• **Exercise directions**
Write the records out exactly, so that no picture remains in the copy.

+++++

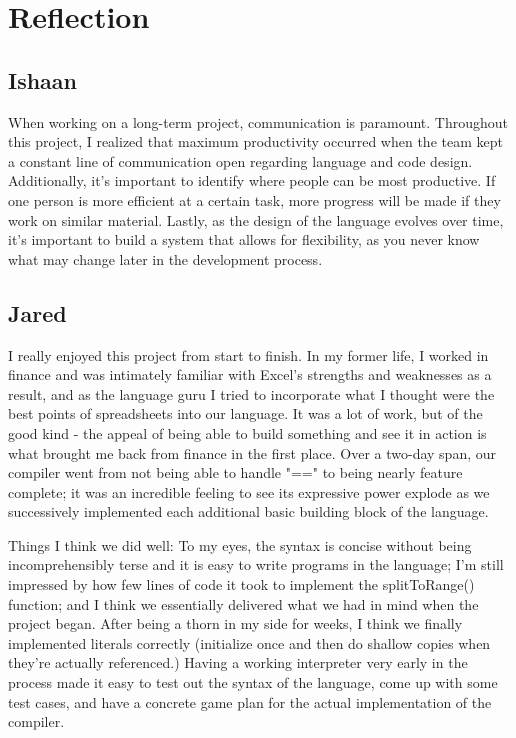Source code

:\chapter{Reflection}

\section{Ishaan}
When working on a long-term project, communication is paramount. Throughout this project, I realized that maximum productivity occurred when the team kept a constant line of communication open regarding language and code design.
Additionally, it's important to identify where people can be most productive. If one person is more efficient at a certain task, more progress will be made if they work on similar material.
Lastly, as the design of the language evolves over time, it's important to build a system that allows for flexibility, as you never know what may change later in the development process.

\section{Jared}
I really enjoyed this project from start to finish. In my former life, I worked in finance and was intimately familiar with Excel's strengths and weaknesses as a result, and as the language guru I tried to incorporate what I thought were the best points of spreadsheets into our language. It was a lot of work, but of the good kind - the appeal of being able to build something and see it in action is what brought me back from finance in the first place. Over a two-day span, our compiler went from not being able to handle "==" to being nearly feature complete; it was an incredible feeling to see its expressive power explode as we successively implemented each additional basic building block of the language.

Things I think we did well: To my eyes, the syntax is concise without being incomprehensibly terse and it is easy to write programs in the language; I'm still impressed by how few lines of code it took to implement the splitToRange() function; and I think we essentially delivered what we had in mind when the project began. After being a thorn in my side for weeks, I think we finally implemented literals correctly (initialize once and then do shallow copies when they're actually referenced.) Having a working interpreter very early in the process made it easy to test out the syntax of the language, come up with some test cases, and have a concrete game plan for the actual implementation of the compiler.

+++++

• **Answer**
Source code

:\chapter{Reflection}

\section{Ishaan}
When working on a long-term project, communication is paramount. Throughout this project, I realized that maximum productivity occurred when the team kept a constant line of communication open regarding language and code design.
Additionally, it's important to identify where people can be most productive. If one person is more efficient at a certain task, more progress will be made if they work on similar material.
Lastly, as the design of the language evolves over time, it's important to build a system that allows for flexibility, as you never know what may change later in the development process.

\section{Jared}
I really enjoyed this project from start to finish. In my former life, I worked in finance and was intimately familiar with Excel's strengths and weaknesses as a result, and as the language guru I tried to incorporate what I thought were the best points of spreadsheets into our language. It was a lot of work, but of the good kind - the appeal of being able to build something and see it in action is what brought me back from finance in the first place. Over a two-day span, our compiler went from not being able to handle "==" to being nearly feature complete; it was an incredible feeling to see its expressive power explode as we successively implemented each additional basic building block of the language.

Things I think we did well: To my eyes, the syntax is concise without being incomprehensibly terse and it is easy to write programs in the language; I'm still impressed by how few lines of code it took to implement the splitToRange() function; and I think we essentially delivered what we had in mind when the project began. After being a thorn in my side for weeks, I think we finally implemented literals correctly (initialize once and then do shallow copies when they're actually referenced.) Having a working interpreter very early in the process made it easy to test out the syntax of the language, come up with some test cases, and have a concrete game plan for the actual implementation of the compiler.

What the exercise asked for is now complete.